**Task input**
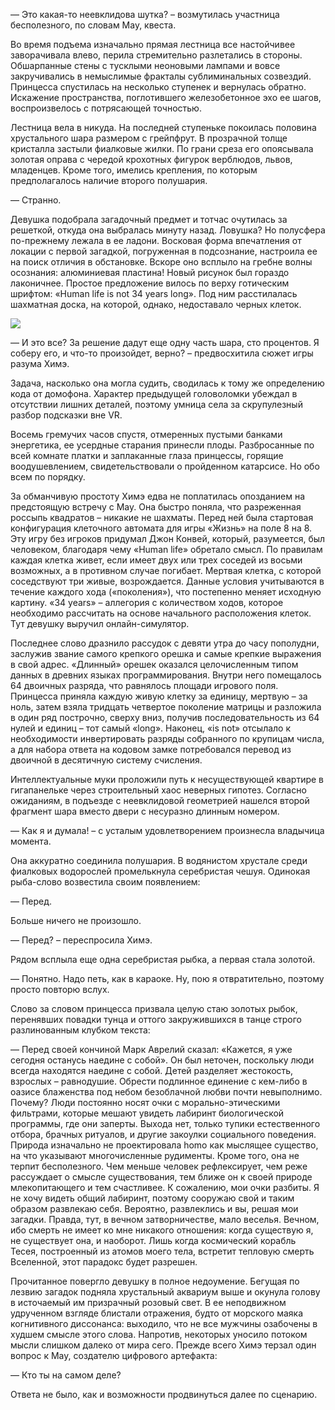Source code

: — Это какая-то неевклидова шутка? – возмутилась участница бесполезного, по словам May, квеста.

Во время подъема изначально прямая лестница все настойчивее заворачивала влево, перила стремительно разлетались в стороны. Обшарпанные стены с тусклыми неоновыми лампами и вовсе закручивались в немыслимые фракталы сублиминальных созвездий. Принцесса спустилась на несколько ступенек и вернулась обратно. Искажение пространства, поглотившего железобетонное эхо ее шагов, воспроизвелось с потрясающей точностью.

Лестница вела в никуда. На последней ступеньке покоилась половина хрустального шара размером с грейпфрут. В прозрачной толще кристалла застыли фиалковые жилки. По грани среза его опоясывала золотая оправа с чередой крохотных фигурок верблюдов, львов, младенцев. Кроме того, имелись крепления, по которым предполагалось наличие второго полушария.

— Странно.

Девушка подобрала загадочный предмет и тотчас очутилась за решеткой, откуда она выбралась минуту назад. Ловушка? Но полусфера по-прежнему лежала в ее ладони. Восковая форма впечатления от локации с первой загадкой, погруженная в подсознание, настроила ее на поиск отличия в обстановке. Вскоре оно всплыло на гребне волны осознания: алюминиевая пластина! Новый рисунок был гораздо лаконичнее. Простое предложение вилось по верху готическим шрифтом: «Human life is not 34 years long». Под ним расстилалась шахматная доска, на которой, однако, недоставало черных клеток.

![](https://img3.teletype.in/files/24/d1/24d1973b-28af-4057-88b1-035a037bf34d.png)

— И это все? За решение дадут еще одну часть шара, сто процентов. Я соберу его, и что-то произойдет, верно? – предвосхитила сюжет игры разума Химэ.

Задача, насколько она могла судить, сводилась к тому же определению кода от домофона. Характер предыдущей головоломки убеждал в отсутствии лишних деталей, поэтому умница села за скрупулезный разбор подсказки вне VR.

Восемь гремучих часов спустя, отмеренных пустыми банками энергетика, ее усердные старания принесли плоды. Разбросанные по всей комнате платки и заплаканные глаза принцессы, горящие воодушевлением, свидетельствовали о пройденном катарсисе. Но обо всем по порядку.

За обманчивую простоту Химэ едва не поплатилась опозданием на предстоящую встречу с May. Она быстро поняла, что разреженная россыпь квадратов – никакие не шахматы. Перед ней была стартовая конфигурация клеточного автомата для игры «Жизнь» на поле 8 на 8. Эту игру без игроков придумал Джон Конвей, который, разумеется, был человеком, благодаря чему «Human life» обретало смысл. По правилам каждая клетка живет, если имеет двух или трех соседей из восьми возможных, а в противном случае погибает. Мертвая клетка, с которой соседствуют три живые, возрождается. Данные условия учитываются в течение каждого хода («поколения»), что постепенно меняет исходную картину. «34 years» – аллегория с количеством ходов, которое необходимо рассчитать на основе начального расположения клеток. Тут девушку выручил онлайн-симулятор.

Последнее слово дразнило рассудок с девяти утра до часу пополудни, заслужив звание самого крепкого орешка и самые крепкие выражения в свой адрес. «Длинный» орешек оказался целочисленным типом данных в древних языках программирования. Внутри него помещалось 64 двоичных разряда, что равнялось площади игрового поля. Принцесса приняла каждую живую клетку за единицу, мертвую – за ноль, затем взяла тридцать четвертое поколение матрицы и разложила в один ряд построчно, сверху вниз, получив последовательность из 64 нулей и единиц – тот самый «long». Наконец, «is not» отсылало к необходимости инвертировать разряды собранного по крупицам числа, а для набора ответа на кодовом замке потребовался перевод из двоичной в десятичную систему счисления.

Интеллектуальные муки проложили путь к несуществующей квартире в гигапанельке через строительный хаос неверных гипотез. Согласно ожиданиям, в подъезде с неевклидовой геометрией нашелся второй фрагмент шара вместо двери с несуразно длинным номером.

— Как я и думала! – с усталым удовлетворением произнесла владычица момента.

Она аккуратно соединила полушария. В водянистом хрустале среди фиалковых водорослей промелькнула серебристая чешуя. Одинокая рыба-слово возвестила своим появлением:

— Перед.

Больше ничего не произошло.

— Перед? – переспросила Химэ.

Рядом всплыла еще одна серебристая рыбка, а первая стала золотой.

— Понятно. Надо петь, как в караоке. Ну, пою я отвратительно, поэтому просто повторю вслух.

Слово за словом принцесса призвала целую стаю золотых рыбок, перенявших повадки тунца и оттого закружившихся в танце строго разлинованным клубком текста:

— Перед своей кончиной Марк Аврелий сказал: «Кажется, я уже сегодня останусь наедине с собой». Он был неточен, поскольку люди всегда находятся наедине с собой. Детей разделяет жестокость, взрослых – равнодушие. Обрести подлинное единение с кем-либо в оазисе блаженства под небом безоблачной любви почти невыполнимо. Почему? Люди постоянно носят очки с морально-этическими фильтрами, которые мешают увидеть лабиринт биологической программы, где они заперты. Выхода нет, только тупики естественного отбора, брачных ритуалов, и другие закоулки социального поведения. Природа изначально не проектировала homo как мыслящее существо, на что указывают многочисленные рудименты. Кроме того, она не терпит бесполезного. Чем меньше человек рефлексирует, чем реже рассуждает о смысле существования, тем ближе он к своей природе млекопитающего и тем счастливее. К сожалению, мои очки разбиты. Я не хочу видеть общий лабиринт, поэтому сооружаю свой и таким образом развлекаю себя. Вероятно, развлеклись и вы, решая мои загадки. Правда, тут, в вечном затворничестве, мало веселья. Вечном, ибо смерть не имеет ко мне никакого отношения: когда существую я, не существует она, и наоборот. Лишь когда космический корабль Тесея, построенный из атомов моего тела, встретит тепловую смерть Вселенной, этот парадокс будет разрешен.

Прочитанное повергло девушку в полное недоумение. Бегущая по лезвию загадок подняла хрустальный аквариум выше и окунула голову в источаемый им призрачный розовый свет. В ее неподвижном удрученном взгляде блистали отражения, будто от морского маяка когнитивного диссонанса: выходило, что не все мужчины озабочены в худшем смысле этого слова. Напротив, некоторых уносило потоком мысли слишком далеко от мира сего. Прежде всего Химэ терзал один вопрос к May, создателю цифрового артефакта:

— Кто ты на самом деле?

Ответа не было, как и возможности продвинуться далее по сценарию.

**Exercise details**
Return only the lines from the start of the data through the line that contains "словам May, квеста.", please, copying them exactly and omitting all pictures.

**Task result**
Source code

: — Это какая-то неевклидова шутка? – возмутилась участница бесполезного, по словам May, квеста.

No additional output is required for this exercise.